What do you think the SoM brings to the University and State?
“I’m especially proud of the quality of teaching we have here and the high level of professionalism demonstrated by our faculty and staff in all they do. Everyone works very hard and is deeply committed. It’s become standard now in Universities to call for interdisciplinary and transdisciplinary approaches to what we do—I want to communicate with the University and others how the SoM has been a model of that kind of “mixed methods” approach for decades through its combination of studio and classroom instruction. We approach the study of this activity and thing we call “music” from lots of different ways, learning through performance, research and study. Music students learn the value of daily practice, something they can bring to all parts of their life, as well as learning how the experience of music has shaped past practices and beliefs and continues to shape ideas and relationships in the present time. We’ve increasingly taken a global approach to the musical experience as well, which I hope to foster as music is an especially powerful way to engage with other cultures. We provide our audiences, which of course includes the citizens of our state, with powerful experiences of pleasure and opportunities to better understand what it means to be human.

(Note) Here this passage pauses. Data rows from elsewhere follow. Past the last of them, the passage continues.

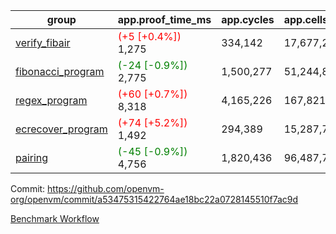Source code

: | group | app.proof_time_ms | app.cycles | app.cells_used | leaf.proof_time_ms | leaf.cycles | leaf.cells_used |
| -- | -- | -- | -- | -- | -- | -- |
| [verify_fibair](https://github.com/openvm-org/openvm/blob/benchmark-results/benchmarks-pr/1463/verify_fibair-a53475315422764ae18bc22a0728145510f7ac9d.md) |<span style='color: red'>(+5 [+0.4%])</span> 1,275 |  334,142 |  17,677,298 |- | - | - |
| [fibonacci_program](https://github.com/openvm-org/openvm/blob/benchmark-results/benchmarks-pr/1463/fibonacci-a53475315422764ae18bc22a0728145510f7ac9d.md) |<span style='color: green'>(-24 [-0.9%])</span> 2,775 |  1,500,277 |  51,244,863 |- | - | - |
| [regex_program](https://github.com/openvm-org/openvm/blob/benchmark-results/benchmarks-pr/1463/regex-a53475315422764ae18bc22a0728145510f7ac9d.md) |<span style='color: red'>(+60 [+0.7%])</span> 8,318 |  4,165,226 |  167,821,872 |- | - | - |
| [ecrecover_program](https://github.com/openvm-org/openvm/blob/benchmark-results/benchmarks-pr/1463/ecrecover-a53475315422764ae18bc22a0728145510f7ac9d.md) |<span style='color: red'>(+74 [+5.2%])</span> 1,492 |  294,389 |  15,287,786 |- | - | - |
| [pairing](https://github.com/openvm-org/openvm/blob/benchmark-results/benchmarks-pr/1463/pairing-a53475315422764ae18bc22a0728145510f7ac9d.md) |<span style='color: green'>(-45 [-0.9%])</span> 4,756 |  1,820,436 |  96,487,767 |- | - | - |


Commit: https://github.com/openvm-org/openvm/commit/a53475315422764ae18bc22a0728145510f7ac9d

[Benchmark Workflow](https://github.com/openvm-org/openvm/actions/runs/14133633430)
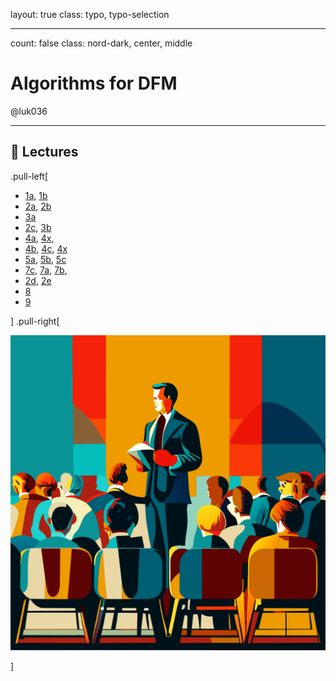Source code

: layout: true
class: typo, typo-selection

---

count: false
class: nord-dark, center, middle

# Algorithms for DFM

@luk036

---

## 🏫 Lectures

.pull-left[

- [1a](lec00-remark.html), [1b](lec01-remark.html)
- [2a](swdevflow.html), [2b](ai-programming.html)
- [3a](lec03a-remark.html)
- [2c](lec02c-remark.html), [3b](lec03b-remark.html)
- [4a](lec04a-remark.html), [4x](../cvx/cutting_plane.html),
- [4b](lec04b-remark.html), [4c](lec04c-remark.html), [4x](../cvx/ellipsoid.html)
- [5a](lec05a-remark.html), [5b](lec05b-remark.html), [5c](unimodal.html)
- [7c](useful_skew.pdf), [7a](../net_optim/quickstart.html), [7b](netflow+cvxopt.html),
- [2d](complexity.html), [2e](algorithm.html)
- [8](lec08-remark.html)
- [9](lec09-remark.html)

] .pull-right[

![image](figs/lectures.svg)

]
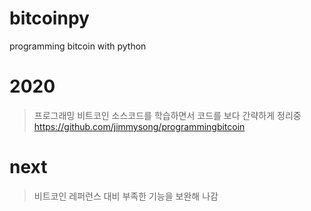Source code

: # bitcoinpy
programming bitcoin with python


# 2020
> 프로그래밍 비트코인 소스코드를 학습하면서 코드를 보다 간략하게 정리중 https://github.com/jimmysong/programmingbitcoin


# next
> 비트코인 레퍼런스 대비 부족한 기능을 보완해 나감




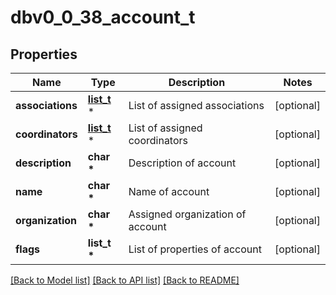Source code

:# dbv0_0_38_account_t

## Properties
Name | Type | Description | Notes
------------ | ------------- | ------------- | -------------
**associations** | [**list_t**](dbv0_0_38_association_short_info.md) \* | List of assigned associations | [optional] 
**coordinators** | [**list_t**](dbv0_0_38_coordinator_info.md) \* | List of assigned coordinators | [optional] 
**description** | **char \*** | Description of account | [optional] 
**name** | **char \*** | Name of account | [optional] 
**organization** | **char \*** | Assigned organization of account | [optional] 
**flags** | **list_t \*** | List of properties of account | [optional] 

[[Back to Model list]](../README.md#documentation-for-models) [[Back to API list]](../README.md#documentation-for-api-endpoints) [[Back to README]](../README.md)


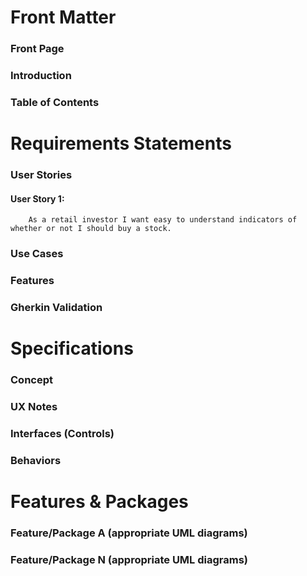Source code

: # Front Matter
### Front Page

### Introduction
  
### Table of Contents

# Requirements Statements
### User Stories 
#### User Story 1:
        As a retail investor I want easy to understand indicators of whether or not I should buy a stock.
### Use Cases
### Features
### Gherkin Validation

# Specifications
### Concept
### UX Notes
### Interfaces (Controls)
### Behaviors

# Features & Packages
### Feature/Package A (appropriate UML diagrams)
### Feature/Package N (appropriate UML diagrams)
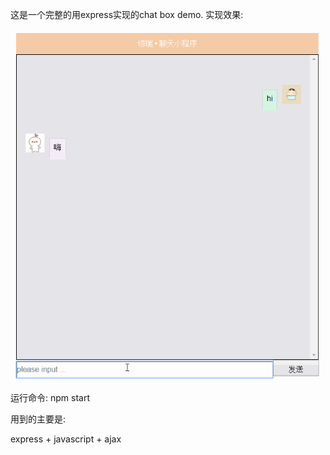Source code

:这是一个完整的用express实现的chat box demo. 实现效果: 


![](https://github.com/cherrieg/chat-demo/blob/master/public/images/demo.gif)


运行命令: npm start

用到的主要是:

express + javascript + ajax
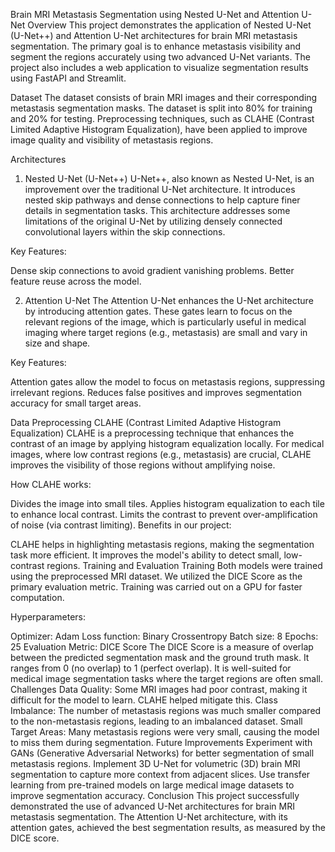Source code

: Brain MRI Metastasis Segmentation using Nested U-Net and Attention U-Net
Overview
This project demonstrates the application of Nested U-Net (U-Net++) and Attention U-Net architectures for brain MRI metastasis segmentation. The primary goal is to enhance metastasis visibility and segment the regions accurately using two advanced U-Net variants. The project also includes a web application to visualize segmentation results using FastAPI and Streamlit.

Dataset
The dataset consists of brain MRI images and their corresponding metastasis segmentation masks. The dataset is split into 80% for training and 20% for testing. Preprocessing techniques, such as CLAHE (Contrast Limited Adaptive Histogram Equalization), have been applied to improve image quality and visibility of metastasis regions.

Architectures
1. Nested U-Net (U-Net++)
U-Net++, also known as Nested U-Net, is an improvement over the traditional U-Net architecture. It introduces nested skip pathways and dense connections to help capture finer details in segmentation tasks. This architecture addresses some limitations of the original U-Net by utilizing densely connected convolutional layers within the skip connections.

Key Features:

Dense skip connections to avoid gradient vanishing problems.
Better feature reuse across the model.

2. Attention U-Net
The Attention U-Net enhances the U-Net architecture by introducing attention gates. These gates learn to focus on the relevant regions of the image, which is particularly useful in medical imaging where target regions (e.g., metastasis) are small and vary in size and shape.

Key Features:

Attention gates allow the model to focus on metastasis regions, suppressing irrelevant regions.
Reduces false positives and improves segmentation accuracy for small target areas.

Data Preprocessing
CLAHE (Contrast Limited Adaptive Histogram Equalization)
CLAHE is a preprocessing technique that enhances the contrast of an image by applying histogram equalization locally. For medical images, where low contrast regions (e.g., metastasis) are crucial, CLAHE improves the visibility of those regions without amplifying noise.

How CLAHE works:

Divides the image into small tiles.
Applies histogram equalization to each tile to enhance local contrast.
Limits the contrast to prevent over-amplification of noise (via contrast limiting).
Benefits in our project:

CLAHE helps in highlighting metastasis regions, making the segmentation task more efficient.
It improves the model's ability to detect small, low-contrast regions.
Training and Evaluation
Training
Both models were trained using the preprocessed MRI dataset. We utilized the DICE Score as the primary evaluation metric. Training was carried out on a GPU for faster computation.

Hyperparameters:

Optimizer: Adam
Loss function: Binary Crossentropy
Batch size: 8
Epochs: 25
Evaluation Metric: DICE Score
The DICE Score is a measure of overlap between the predicted segmentation mask and the ground truth mask. It ranges from 0 (no overlap) to 1 (perfect overlap). It is well-suited for medical image segmentation tasks where the target regions are often small.
Challenges
Data Quality: Some MRI images had poor contrast, making it difficult for the model to learn. CLAHE helped mitigate this.
Class Imbalance: The number of metastasis regions was much smaller compared to the non-metastasis regions, leading to an imbalanced dataset.
Small Target Areas: Many metastasis regions were very small, causing the model to miss them during segmentation.
Future Improvements
Experiment with GANs (Generative Adversarial Networks) for better segmentation of small metastasis regions.
Implement 3D U-Net for volumetric (3D) brain MRI segmentation to capture more context from adjacent slices.
Use transfer learning from pre-trained models on large medical image datasets to improve segmentation accuracy.
Conclusion
This project successfully demonstrated the use of advanced U-Net architectures for brain MRI metastasis segmentation. The Attention U-Net architecture, with its attention gates, achieved the best segmentation results, as measured by the DICE score.
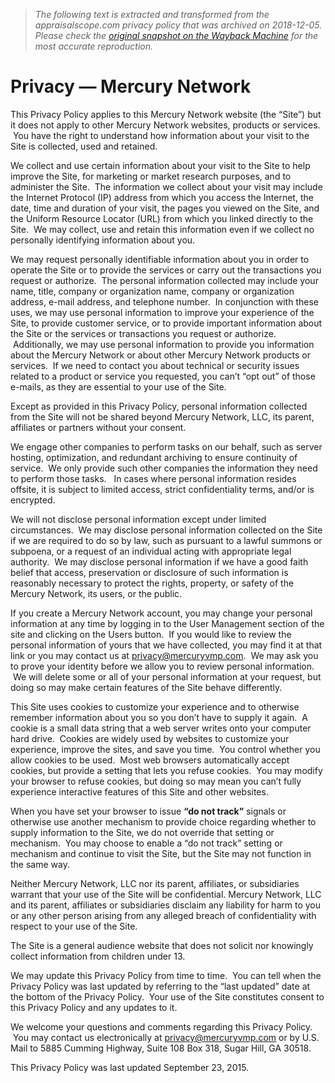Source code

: > *The following text is extracted and transformed from the appraisalscope.com privacy policy that was archived on 2018-12-05. Please check the [original snapshot on the Wayback Machine](https://web.archive.org/web/20181205024116id_/http%3A//www.mercuryvmp.com/privacy) for the most accurate reproduction.*

# Privacy — Mercury Network

This Privacy Policy applies to this Mercury Network website (the “Site”) but it does not apply to other Mercury Network websites, products or services.  You have the right to understand how information about your visit to the Site is collected, used and retained.  

We collect and use certain information about your visit to the Site to help improve the Site, for marketing or market research purposes, and to administer the Site.  The information we collect about your visit may include the Internet Protocol (IP) address from which you access the Internet, the date, time and duration of your visit, the pages you viewed on the Site, and the Uniform Resource Locator (URL) from which you linked directly to the Site.  We may collect, use and retain this information even if we collect no personally identifying information about you.  

We may request personally identifiable information about you in order to operate the Site or to provide the services or carry out the transactions you request or authorize.  The personal information collected may include your name, title, company or organization name, company or organization address, e-mail address, and telephone number.  In conjunction with these uses, we may use personal information to improve your experience of the Site, to provide customer service, or to provide important information about the Site or the services or transactions you request or authorize.  Additionally, we may use personal information to provide you information about the Mercury Network or about other Mercury Network products or services.  If we need to contact you about technical or security issues related to a product or service you requested, you can’t “opt out” of those e-mails, as they are essential to your use of the Site.  

Except as provided in this Privacy Policy, personal information collected from the Site will not be shared beyond Mercury Network, LLC, its parent, affiliates or partners without your consent.    

We engage other companies to perform tasks on our behalf, such as server hosting, optimization, and redundant archiving to ensure continuity of service.  We only provide such other companies the information they need to perform those tasks.   In cases where personal information resides offsite, it is subject to limited access, strict confidentiality terms, and/or is encrypted.

We will not disclose personal information except under limited circumstances.  We may disclose personal information collected on the Site if we are required to do so by law, such as pursuant to a lawful summons or subpoena, or a request of an individual acting with appropriate legal authority.  We may disclose personal information if we have a good faith belief that access, preservation or disclosure of such information is reasonably necessary to protect the rights, property, or safety of the Mercury Network, its users, or the public.  

If you create a Mercury Network account, you may change your personal information at any time by logging in to the User Management section of the site and clicking on the Users button.  If you would like to review the personal information of yours that we have collected, you may find it at that link or you may contact us at [privacy@mercuryvmp.com](mailto:privacy@Mercuryvmp.com).  We may ask you to prove your identity before we allow you to review personal information.  We will delete some or all of your personal information at your request, but doing so may make certain features of the Site behave differently. 

This Site uses cookies to customize your experience and to otherwise remember information about you so you don’t have to supply it again.  A cookie is a small data string that a web server writes onto your computer hard drive.  Cookies are widely used by websites to customize your experience, improve the sites, and save you time.  You control whether you allow cookies to be used.  Most web browsers automatically accept cookies, but provide a setting that lets you refuse cookies.  You may modify your browser to refuse cookies, but doing so may mean you can’t fully experience interactive features of this Site and other websites.

When you have set your browser to issue **“do not track”** signals or otherwise use another mechanism to provide choice regarding whether to supply information to the Site, we do not override that setting or mechanism.  You may choose to enable a “do not track” setting or mechanism and continue to visit the Site, but the Site may not function in the same way.  

Neither Mercury Network, LLC nor its parent, affiliates, or subsidiaries warrant that your use of the Site will be confidential. Mercury Network, LLC and its parent, affiliates or subsidiaries disclaim any liability for harm to you or any other person arising from any alleged breach of confidentiality with respect to your use of the Site.

The Site is a general audience website that does not solicit nor knowingly collect information from children under 13.  

We may update this Privacy Policy from time to time.  You can tell when the Privacy Policy was last updated by referring to the “last updated” date at the bottom of the Privacy Policy.  Your use of the Site constitutes consent to this Privacy Policy and any updates to it.

We welcome your questions and comments regarding this Privacy Policy.  You may contact us electronically at [privacy@mercuryvmp.com](mailto:privacy@Mercuryvmp.com) or by U.S. Mail to 5885 Cumming Highway, Suite 108 Box 318, Sugar Hill, GA 30518.

This Privacy Policy was last updated September 23, 2015.
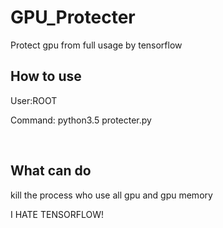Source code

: # GPU_Protecter
Protect gpu from full usage by tensorflow

## How to use
User:ROOT


Command: python3.5 protecter.py

<br>

## What can do
kill the process who use all gpu and gpu memory


I HATE TENSORFLOW!
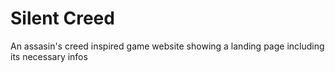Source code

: # Silent Creed

An assasin's creed inspired game website showing a landing page including its necessary infos
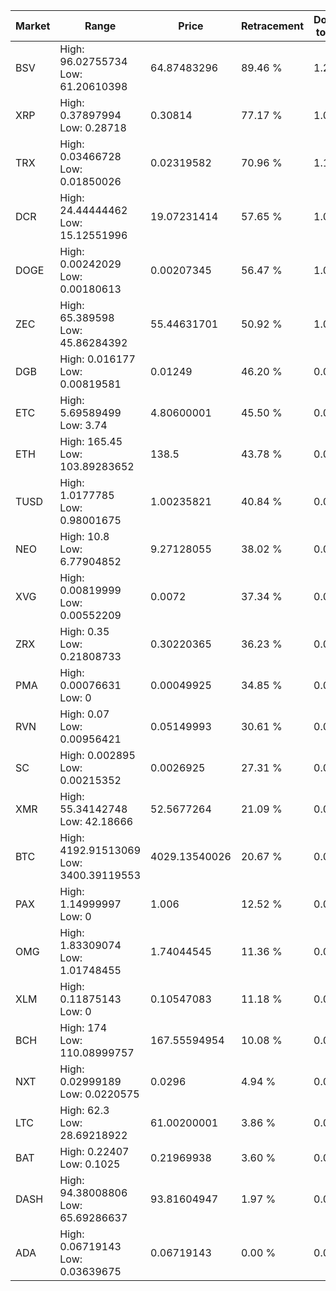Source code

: | Market | Range | Price| Retracement | Doubles to 50% |
| --- | --- | --- | --- | --- |
| BSV | High: 96.02755734<br />Low: 61.20610398 | 64.87483296 | 89.46 % | 1.21 |
| XRP | High: 0.37897994<br />Low: 0.28718 | 0.30814 | 77.17 % | 1.08 |
| TRX | High: 0.03466728<br />Low: 0.01850026 | 0.02319582 | 70.96 % | 1.15 |
| DCR | High: 24.44444462<br />Low: 15.12551996 | 19.07231414 | 57.65 % | 1.04 |
| DOGE | High: 0.00242029<br />Low: 0.00180613 | 0.00207345 | 56.47 % | 1.02 |
| ZEC | High: 65.389598<br />Low: 45.86284392 | 55.44631701 | 50.92 % | 1.00 |
| DGB | High: 0.016177<br />Low: 0.00819581 | 0.01249 | 46.20 % | 0.00 |
| ETC | High: 5.69589499<br />Low: 3.74 | 4.80600001 | 45.50 % | 0.00 |
| ETH | High: 165.45<br />Low: 103.89283652 | 138.5 | 43.78 % | 0.00 |
| TUSD | High: 1.0177785<br />Low: 0.98001675 | 1.00235821 | 40.84 % | 0.00 |
| NEO | High: 10.8<br />Low: 6.77904852 | 9.27128055 | 38.02 % | 0.00 |
| XVG | High: 0.00819999<br />Low: 0.00552209 | 0.0072 | 37.34 % | 0.00 |
| ZRX | High: 0.35<br />Low: 0.21808733 | 0.30220365 | 36.23 % | 0.00 |
| PMA | High: 0.00076631<br />Low: 0 | 0.00049925 | 34.85 % | 0.00 |
| RVN | High: 0.07<br />Low: 0.00956421 | 0.05149993 | 30.61 % | 0.00 |
| SC | High: 0.002895<br />Low: 0.00215352 | 0.0026925 | 27.31 % | 0.00 |
| XMR | High: 55.34142748<br />Low: 42.18666 | 52.5677264 | 21.09 % | 0.00 |
| BTC | High: 4192.91513069<br />Low: 3400.39119553 | 4029.13540026 | 20.67 % | 0.00 |
| PAX | High: 1.14999997<br />Low: 0 | 1.006 | 12.52 % | 0.00 |
| OMG | High: 1.83309074<br />Low: 1.01748455 | 1.74044545 | 11.36 % | 0.00 |
| XLM | High: 0.11875143<br />Low: 0 | 0.10547083 | 11.18 % | 0.00 |
| BCH | High: 174<br />Low: 110.08999757 | 167.55594954 | 10.08 % | 0.00 |
| NXT | High: 0.02999189<br />Low: 0.0220575 | 0.0296 | 4.94 % | 0.00 |
| LTC | High: 62.3<br />Low: 28.69218922 | 61.00200001 | 3.86 % | 0.00 |
| BAT | High: 0.22407<br />Low: 0.1025 | 0.21969938 | 3.60 % | 0.00 |
| DASH | High: 94.38008806<br />Low: 65.69286637 | 93.81604947 | 1.97 % | 0.00 |
| ADA | High: 0.06719143<br />Low: 0.03639675 | 0.06719143 | 0.00 % | 0.00 |
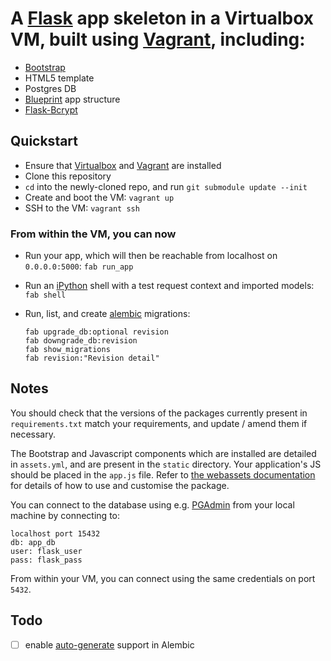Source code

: # A [Flask](http://flask.pocoo.org) app skeleton in a Virtualbox VM, built using [Vagrant](http://vagrantup.com), including:

- [Bootstrap](http://twitter.github.com/bootstrap/)
- HTML5 template
- Postgres DB
- [Blueprint](http://flask.pocoo.org/docs/blueprints/) app structure
- [Flask-Bcrypt](http://packages.python.org/Flask-Bcrypt/)

## Quickstart
- Ensure that [Virtualbox](https://www.virtualbox.org/wiki/Downloads) and [Vagrant](http://downloads.vagrantup.com/) are installed
- Clone this repository
- `cd` into the newly-cloned repo, and run `git submodule update --init`
- Create and boot the VM: `vagrant up`
- SSH to the VM: `vagrant ssh`

### From within the VM, you can now  

- Run your app, which will then be reachable from localhost on `0.0.0.0:5000`: `fab run_app`
- Run an [iPython](http://ipython.org) shell with a test request context and imported models: `fab shell`
- Run, list, and create [alembic](http://alembic.readthedocs.org/en/latest/) migrations:

    `fab upgrade_db:optional revision`  
    `fab downgrade_db:revision`  
    `fab show_migrations`  
    `fab revision:"Revision detail"`  

## Notes

You should check that the versions of the packages currently present in `requirements.txt` match your requirements, and update / amend them if necessary.

The Bootstrap and Javascript components which are installed are detailed in `assets.yml`, and are present in the `static` directory. Your application's JS should be placed in the `app.js` file. Refer to [the webassets documentation](http://webassets.readthedocs.org/en/latest/) for details of how to use and customise the package.

You can connect to the database using e.g. [PGAdmin](http://www.pgadmin.org) from your local machine by connecting to:

    localhost port 15432
    db: app_db
    user: flask_user
    pass: flask_pass

From within your VM, you can connect using the same credentials on port `5432`.

## Todo

- [ ] enable [auto-generate](https://alembic.readthedocs.org/en/latest/tutorial.html#auto-generating-migrations) support in Alembic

What are your favorite courses to teach?
“I love teaching and especially enjoy having a balance of music majors and non-majors as well as graduates and undergraduates. I especially enjoy teaching my American Music survey because there are so many ways I can relate aspects of the course to what students have experienced. It gives me the opportunity to put the US into a larger dialogue with the rest of the world. It’s also a course that changes every time I teach it in response to new things I’ve uncovered in my own research and new things that have happened, such as who’s won a Pulitzer prize or what new ensemble or individual is of particular interest to the students.”